If you compare coverage of Gaza to, say, coverage of Artsakh, which happened around the same time as October 7 and was much more unquestionably a genocide, the difference is stark. I suspect Gaza is that way because firstly there's more direct American involvement with Israel, secondly there's a large constituency in Western countries that cares about it (i.e. Jews, who are both wealthier and more influential than the Armenian diaspora), thirdly pro-Palestine activism has been a cause of the left for decades so there's a pre-existing infrastructure, and fourthly Gaza is just ambiguous enough to be spicy. A more obvious or unambiguous genocide doesn't mobilise the existing political coalitions, one to defend and one to attack. It has to be in the just-right zone, bad enough to mobilise people against it, but not so bad that people won't defend it. Gaza is in the zone - just ambiguous enough to be one movie and two screens, just enough for "Israel is committing a genocide!" and "Israel is defending itself from murderous fanatics!" to be both more-or-less defensible claims.

Artsakh wasn’t a genocide. The territory was captured and its inhabitants fled due to the (probably accurate)belief that they would be ethnically cleansed if they didn’t. Azerbaijan didn’t have to do anything, and nor did it.

I believe most definitions of genocide include occupying a territory and forcing all of its inhabitants to leave.

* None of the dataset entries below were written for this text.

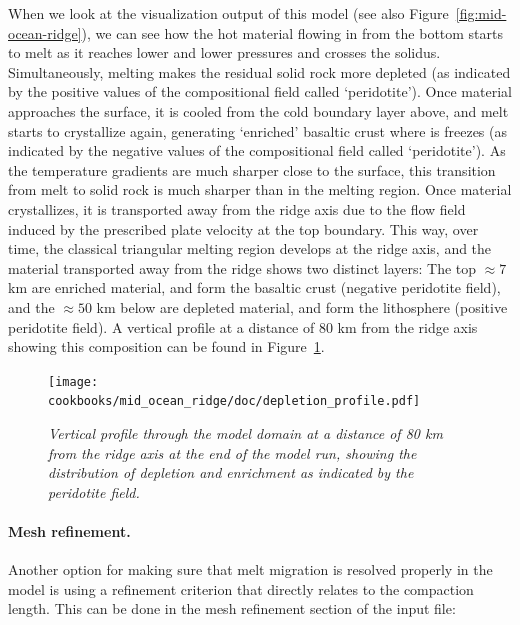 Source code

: \documentclass{article}
\begin{document}
When we look at the visualization output of this model (see also Figure~\ref{fig:mid-ocean-ridge}),
we can see how the hot material flowing in
from the bottom starts to melt as it reaches lower and lower pressures and crosses the solidus.  Simultaneously, melting makes the residual solid rock more depleted (as indicated by the positive
values of the compositional field called `peridotite'). Once material approaches the surface,
it is cooled from the cold boundary layer above, and melt starts to crystallize again, generating
`enriched' basaltic crust where is freezes (as indicated by the negative values of the compositional
field called `peridotite'). As the temperature gradients are much sharper close to the surface, this
transition from melt to solid rock is much sharper than in the melting region. Once material
crystallizes, it is transported away from the ridge axis due to the flow field induced by the prescribed
plate velocity at the top boundary. This way, over time, the classical triangular melting region develops
at the ridge axis, and the material transported away from the ridge shows two distinct layers:
The top $\approx 7$ km are enriched material, and form the basaltic crust (negative peridotite field),
and the $\approx 50$ km below are depleted material, and form the lithosphere (positive peridotite field).
A vertical profile at a distance of 80 km from the ridge axis showing this composition can be found in Figure~\ref{fig:mid-ocean-ridge-profile}.

\begin{figure}
    \centering
    \texttt{[image: cookbooks/mid\_ocean\_ridge/doc/depletion\_profile.pdf]}
    \caption{\it Vertical profile through the model domain at a distance of 80 km from the ridge axis
             at the end of the model run, showing the distribution of depletion and enrichment as
             indicated by the peridotite field.}
    \label{fig:mid-ocean-ridge-profile}
\end{figure}

\paragraph{Mesh refinement.}
Another option for making sure that melt migration is resolved properly in the model is using a
refinement criterion that directly relates to the compaction length. This can be done in the mesh
refinement section of the input file:


\end{document}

I think there was already a big debate on this forum a few months ago regarding how "genocide" (killing people of the wrong ethnicity) and "ethnic cleansing" (forcing people of the wrong ethnicity to evacuate) are not the same thing and should not be considered as having the same gravity.

United Nations page:

Genocide means any of the following acts committed with intent to destroy, in whole or in part, a national, ethnical, racial or religious group, as such:

(1) Killing members of the group;

(2) Causing serious bodily or mental harm to members of the group;

(3) Deliberately inflicting on the group conditions of life calculated to bring about its physical destruction in whole or in part;

(4) Imposing measures intended to prevent births within the group;

(5) Forcibly transferring children of the group to another group.

As ethnic cleansing has not been recognized as an independent crime under international law, there is no precise definition of this concept or the exact acts to be qualified as ethnic cleansing. A United Nations Commission of Experts mandated to look into violations of international humanitarian law committed in the territory of the former Yugoslavia defined ethnic cleansing in its interim report S/25274 as "rendering an area ethnically homogeneous by using force or intimidation to remove persons of given groups from the area". In its final report S/1994/674, the same Commission described ethnic cleansing as “a purposeful policy designed by one ethnic or religious group to remove by violent and terror-inspiring means the civilian population of another ethnic or religious group from certain geographic areas”.

I think that the Artsakh situation (people of the wrong ethnicity evacuate voluntarily) meets neither of those definitions. On the other hand, though, this Reuters article does cite "several international experts" who say that the Artsakh situation does count as "ethnic cleansing", because "Azerbaijan's destruction of essential supplies" counts as intentionally forcing the Armenians to leave.

The territory was captured and its inhabitants fled due to the (probably accurate)belief that they would be ethnically cleansed if they didn’t.

We have a term for this. It's called "ethnic cleansing."